Start of Block

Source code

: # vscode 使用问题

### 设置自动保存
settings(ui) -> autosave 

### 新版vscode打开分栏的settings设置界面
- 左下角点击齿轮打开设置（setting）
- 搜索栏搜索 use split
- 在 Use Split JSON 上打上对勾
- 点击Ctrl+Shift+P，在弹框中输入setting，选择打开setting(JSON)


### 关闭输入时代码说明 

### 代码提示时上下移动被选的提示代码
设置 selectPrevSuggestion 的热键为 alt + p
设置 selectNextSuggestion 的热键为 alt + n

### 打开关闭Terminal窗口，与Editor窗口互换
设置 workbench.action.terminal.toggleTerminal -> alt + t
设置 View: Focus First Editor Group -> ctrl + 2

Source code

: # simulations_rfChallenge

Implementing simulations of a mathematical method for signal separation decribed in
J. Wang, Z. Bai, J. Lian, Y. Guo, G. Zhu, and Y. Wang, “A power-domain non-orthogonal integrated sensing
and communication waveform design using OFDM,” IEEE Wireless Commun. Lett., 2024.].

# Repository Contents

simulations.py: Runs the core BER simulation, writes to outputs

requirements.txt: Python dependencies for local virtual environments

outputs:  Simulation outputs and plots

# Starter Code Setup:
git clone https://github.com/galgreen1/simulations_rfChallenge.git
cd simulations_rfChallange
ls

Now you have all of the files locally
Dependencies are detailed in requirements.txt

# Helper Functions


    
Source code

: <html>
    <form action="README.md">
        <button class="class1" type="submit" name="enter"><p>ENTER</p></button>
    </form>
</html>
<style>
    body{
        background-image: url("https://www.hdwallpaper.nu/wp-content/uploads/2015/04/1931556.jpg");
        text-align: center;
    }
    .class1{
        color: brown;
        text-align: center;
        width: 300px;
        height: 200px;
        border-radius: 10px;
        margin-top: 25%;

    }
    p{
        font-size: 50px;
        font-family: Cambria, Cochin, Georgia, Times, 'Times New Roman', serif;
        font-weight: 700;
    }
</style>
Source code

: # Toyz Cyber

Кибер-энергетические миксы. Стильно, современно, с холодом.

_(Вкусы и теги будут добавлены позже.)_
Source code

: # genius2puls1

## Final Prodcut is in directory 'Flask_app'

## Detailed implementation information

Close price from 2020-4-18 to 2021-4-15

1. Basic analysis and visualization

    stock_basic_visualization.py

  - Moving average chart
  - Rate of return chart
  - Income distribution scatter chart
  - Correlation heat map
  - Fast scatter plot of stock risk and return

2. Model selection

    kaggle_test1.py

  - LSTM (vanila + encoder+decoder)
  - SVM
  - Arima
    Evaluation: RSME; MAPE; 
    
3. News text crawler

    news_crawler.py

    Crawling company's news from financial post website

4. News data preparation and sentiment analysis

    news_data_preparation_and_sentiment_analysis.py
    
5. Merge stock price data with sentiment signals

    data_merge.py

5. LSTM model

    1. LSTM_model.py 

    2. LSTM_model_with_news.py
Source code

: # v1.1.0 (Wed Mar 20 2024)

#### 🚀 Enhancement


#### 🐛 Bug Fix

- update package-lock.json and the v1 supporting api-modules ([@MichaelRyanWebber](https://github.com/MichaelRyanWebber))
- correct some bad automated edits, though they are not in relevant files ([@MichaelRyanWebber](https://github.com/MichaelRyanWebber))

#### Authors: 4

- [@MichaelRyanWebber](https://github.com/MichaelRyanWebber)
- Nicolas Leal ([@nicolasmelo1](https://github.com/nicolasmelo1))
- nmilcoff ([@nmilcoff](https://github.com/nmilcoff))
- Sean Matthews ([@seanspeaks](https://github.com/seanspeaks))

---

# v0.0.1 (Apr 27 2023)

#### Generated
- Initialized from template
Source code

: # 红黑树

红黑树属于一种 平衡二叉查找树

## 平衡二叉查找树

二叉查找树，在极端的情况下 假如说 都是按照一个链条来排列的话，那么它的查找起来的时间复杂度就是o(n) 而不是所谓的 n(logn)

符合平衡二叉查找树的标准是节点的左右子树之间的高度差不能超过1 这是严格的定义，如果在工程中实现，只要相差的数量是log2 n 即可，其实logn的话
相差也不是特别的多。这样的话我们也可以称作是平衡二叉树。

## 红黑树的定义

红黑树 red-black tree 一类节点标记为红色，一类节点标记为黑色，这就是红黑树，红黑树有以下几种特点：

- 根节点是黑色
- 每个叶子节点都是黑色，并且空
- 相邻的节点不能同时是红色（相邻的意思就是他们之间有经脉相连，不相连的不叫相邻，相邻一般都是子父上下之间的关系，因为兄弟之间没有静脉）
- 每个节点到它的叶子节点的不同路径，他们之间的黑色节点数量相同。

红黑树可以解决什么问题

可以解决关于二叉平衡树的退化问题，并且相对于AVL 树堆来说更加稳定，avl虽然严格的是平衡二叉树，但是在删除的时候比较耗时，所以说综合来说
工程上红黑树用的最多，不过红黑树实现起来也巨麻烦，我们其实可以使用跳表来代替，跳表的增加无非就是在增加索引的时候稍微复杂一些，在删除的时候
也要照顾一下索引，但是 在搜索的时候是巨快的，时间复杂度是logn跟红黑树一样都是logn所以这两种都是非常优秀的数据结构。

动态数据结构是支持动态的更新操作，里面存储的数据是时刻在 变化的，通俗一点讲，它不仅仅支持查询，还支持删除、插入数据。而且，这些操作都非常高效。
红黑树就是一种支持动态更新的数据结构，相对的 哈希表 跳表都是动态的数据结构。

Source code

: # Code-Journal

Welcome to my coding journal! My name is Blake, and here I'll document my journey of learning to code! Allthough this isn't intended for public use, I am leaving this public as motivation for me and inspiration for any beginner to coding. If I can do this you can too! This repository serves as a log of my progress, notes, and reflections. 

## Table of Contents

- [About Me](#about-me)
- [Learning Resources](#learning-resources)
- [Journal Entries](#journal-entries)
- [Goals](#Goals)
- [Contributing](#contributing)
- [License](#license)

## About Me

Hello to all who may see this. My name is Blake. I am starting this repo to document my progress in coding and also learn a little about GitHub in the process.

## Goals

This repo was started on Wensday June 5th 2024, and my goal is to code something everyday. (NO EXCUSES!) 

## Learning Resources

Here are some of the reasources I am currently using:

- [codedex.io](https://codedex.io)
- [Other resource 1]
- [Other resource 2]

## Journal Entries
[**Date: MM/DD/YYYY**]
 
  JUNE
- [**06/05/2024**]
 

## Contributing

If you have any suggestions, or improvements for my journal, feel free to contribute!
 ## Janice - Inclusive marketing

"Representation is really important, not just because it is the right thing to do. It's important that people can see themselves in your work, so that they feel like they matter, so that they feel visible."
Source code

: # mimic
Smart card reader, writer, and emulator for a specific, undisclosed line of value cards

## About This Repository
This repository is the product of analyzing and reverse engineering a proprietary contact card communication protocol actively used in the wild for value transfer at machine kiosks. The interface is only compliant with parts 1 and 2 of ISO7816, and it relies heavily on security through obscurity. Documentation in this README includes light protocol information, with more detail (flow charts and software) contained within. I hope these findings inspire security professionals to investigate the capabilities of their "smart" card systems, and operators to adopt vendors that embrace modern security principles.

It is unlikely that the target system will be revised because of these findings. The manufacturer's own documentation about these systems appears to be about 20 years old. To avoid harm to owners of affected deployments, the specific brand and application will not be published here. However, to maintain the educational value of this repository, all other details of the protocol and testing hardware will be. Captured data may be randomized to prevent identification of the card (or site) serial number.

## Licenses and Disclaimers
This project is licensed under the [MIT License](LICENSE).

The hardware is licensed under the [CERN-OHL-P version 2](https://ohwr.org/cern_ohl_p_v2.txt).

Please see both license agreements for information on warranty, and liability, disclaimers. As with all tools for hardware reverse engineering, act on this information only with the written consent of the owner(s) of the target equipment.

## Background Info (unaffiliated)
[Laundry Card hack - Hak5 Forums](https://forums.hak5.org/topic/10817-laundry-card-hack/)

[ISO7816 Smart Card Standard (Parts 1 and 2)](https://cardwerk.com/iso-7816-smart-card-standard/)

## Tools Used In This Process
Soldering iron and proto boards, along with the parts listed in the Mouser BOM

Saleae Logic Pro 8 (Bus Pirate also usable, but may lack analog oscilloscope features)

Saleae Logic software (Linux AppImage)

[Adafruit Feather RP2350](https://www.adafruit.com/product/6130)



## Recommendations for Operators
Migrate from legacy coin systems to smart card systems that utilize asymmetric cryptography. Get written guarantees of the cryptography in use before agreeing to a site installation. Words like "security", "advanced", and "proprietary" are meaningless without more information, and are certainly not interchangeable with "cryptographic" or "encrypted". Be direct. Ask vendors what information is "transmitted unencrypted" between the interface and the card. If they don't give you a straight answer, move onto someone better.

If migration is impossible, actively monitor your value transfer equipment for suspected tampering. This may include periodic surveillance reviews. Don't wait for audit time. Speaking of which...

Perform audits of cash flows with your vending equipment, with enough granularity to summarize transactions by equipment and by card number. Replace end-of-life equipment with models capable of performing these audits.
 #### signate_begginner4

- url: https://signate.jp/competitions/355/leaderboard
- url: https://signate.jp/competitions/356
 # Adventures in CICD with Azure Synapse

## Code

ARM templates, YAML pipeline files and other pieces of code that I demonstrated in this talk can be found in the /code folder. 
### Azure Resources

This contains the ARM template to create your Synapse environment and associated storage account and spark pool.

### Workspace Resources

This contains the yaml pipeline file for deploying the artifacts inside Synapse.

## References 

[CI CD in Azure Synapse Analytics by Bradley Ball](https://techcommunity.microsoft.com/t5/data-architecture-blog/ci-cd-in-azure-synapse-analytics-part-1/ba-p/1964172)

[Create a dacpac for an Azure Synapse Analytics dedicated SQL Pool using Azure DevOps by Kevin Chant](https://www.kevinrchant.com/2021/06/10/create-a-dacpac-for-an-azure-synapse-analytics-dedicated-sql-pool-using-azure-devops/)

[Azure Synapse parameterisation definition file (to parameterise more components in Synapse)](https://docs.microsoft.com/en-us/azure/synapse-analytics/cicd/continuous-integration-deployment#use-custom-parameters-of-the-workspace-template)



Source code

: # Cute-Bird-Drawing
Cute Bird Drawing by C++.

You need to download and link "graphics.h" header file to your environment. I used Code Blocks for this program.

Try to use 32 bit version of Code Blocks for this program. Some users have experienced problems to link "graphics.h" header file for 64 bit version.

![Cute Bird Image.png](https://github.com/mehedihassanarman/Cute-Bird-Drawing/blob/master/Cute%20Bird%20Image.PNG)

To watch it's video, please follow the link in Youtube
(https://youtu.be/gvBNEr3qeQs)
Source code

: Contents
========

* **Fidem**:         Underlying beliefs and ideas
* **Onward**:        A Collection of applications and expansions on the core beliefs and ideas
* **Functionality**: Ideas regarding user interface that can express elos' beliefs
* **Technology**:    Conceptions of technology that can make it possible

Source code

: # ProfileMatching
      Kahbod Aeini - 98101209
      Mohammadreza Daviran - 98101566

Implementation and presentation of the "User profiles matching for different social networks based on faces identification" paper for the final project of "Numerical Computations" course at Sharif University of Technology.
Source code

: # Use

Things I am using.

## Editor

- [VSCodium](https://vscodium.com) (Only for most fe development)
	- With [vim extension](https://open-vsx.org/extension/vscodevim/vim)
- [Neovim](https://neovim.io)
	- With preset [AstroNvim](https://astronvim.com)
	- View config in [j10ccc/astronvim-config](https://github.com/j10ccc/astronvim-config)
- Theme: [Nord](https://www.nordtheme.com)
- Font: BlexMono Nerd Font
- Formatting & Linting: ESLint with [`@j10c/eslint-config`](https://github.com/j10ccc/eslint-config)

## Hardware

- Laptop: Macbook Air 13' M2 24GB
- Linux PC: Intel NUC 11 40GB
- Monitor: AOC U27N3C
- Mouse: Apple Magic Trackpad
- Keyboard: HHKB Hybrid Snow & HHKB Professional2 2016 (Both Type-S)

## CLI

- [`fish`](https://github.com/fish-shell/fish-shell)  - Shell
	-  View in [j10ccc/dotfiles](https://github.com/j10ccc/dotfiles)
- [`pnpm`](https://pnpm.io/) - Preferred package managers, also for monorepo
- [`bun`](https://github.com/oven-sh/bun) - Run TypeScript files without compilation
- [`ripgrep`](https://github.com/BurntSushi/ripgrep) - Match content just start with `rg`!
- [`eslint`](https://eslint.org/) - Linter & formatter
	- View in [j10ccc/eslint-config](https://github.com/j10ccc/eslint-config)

End of Block

§ **What to do**
All lines from the opening of the listing above through the line that contains "simulations.py: Runs the" should be given again exactly, and nothing more.

§ **Output for this exercise**
Source code

: # vscode 使用问题

### 设置自动保存
settings(ui) -> autosave 

### 新版vscode打开分栏的settings设置界面
- 左下角点击齿轮打开设置（setting）
- 搜索栏搜索 use split
- 在 Use Split JSON 上打上对勾
- 点击Ctrl+Shift+P，在弹框中输入setting，选择打开setting(JSON)


### 关闭输入时代码说明 

### 代码提示时上下移动被选的提示代码
设置 selectPrevSuggestion 的热键为 alt + p
设置 selectNextSuggestion 的热键为 alt + n

### 打开关闭Terminal窗口，与Editor窗口互换
设置 workbench.action.terminal.toggleTerminal -> alt + t
设置 View: Focus First Editor Group -> ctrl + 2

Source code

: # simulations_rfChallenge

Implementing simulations of a mathematical method for signal separation decribed in
J. Wang, Z. Bai, J. Lian, Y. Guo, G. Zhu, and Y. Wang, “A power-domain non-orthogonal integrated sensing
and communication waveform design using OFDM,” IEEE Wireless Commun. Lett., 2024.].

# Repository Contents

simulations.py: Runs the core BER simulation, writes to outputs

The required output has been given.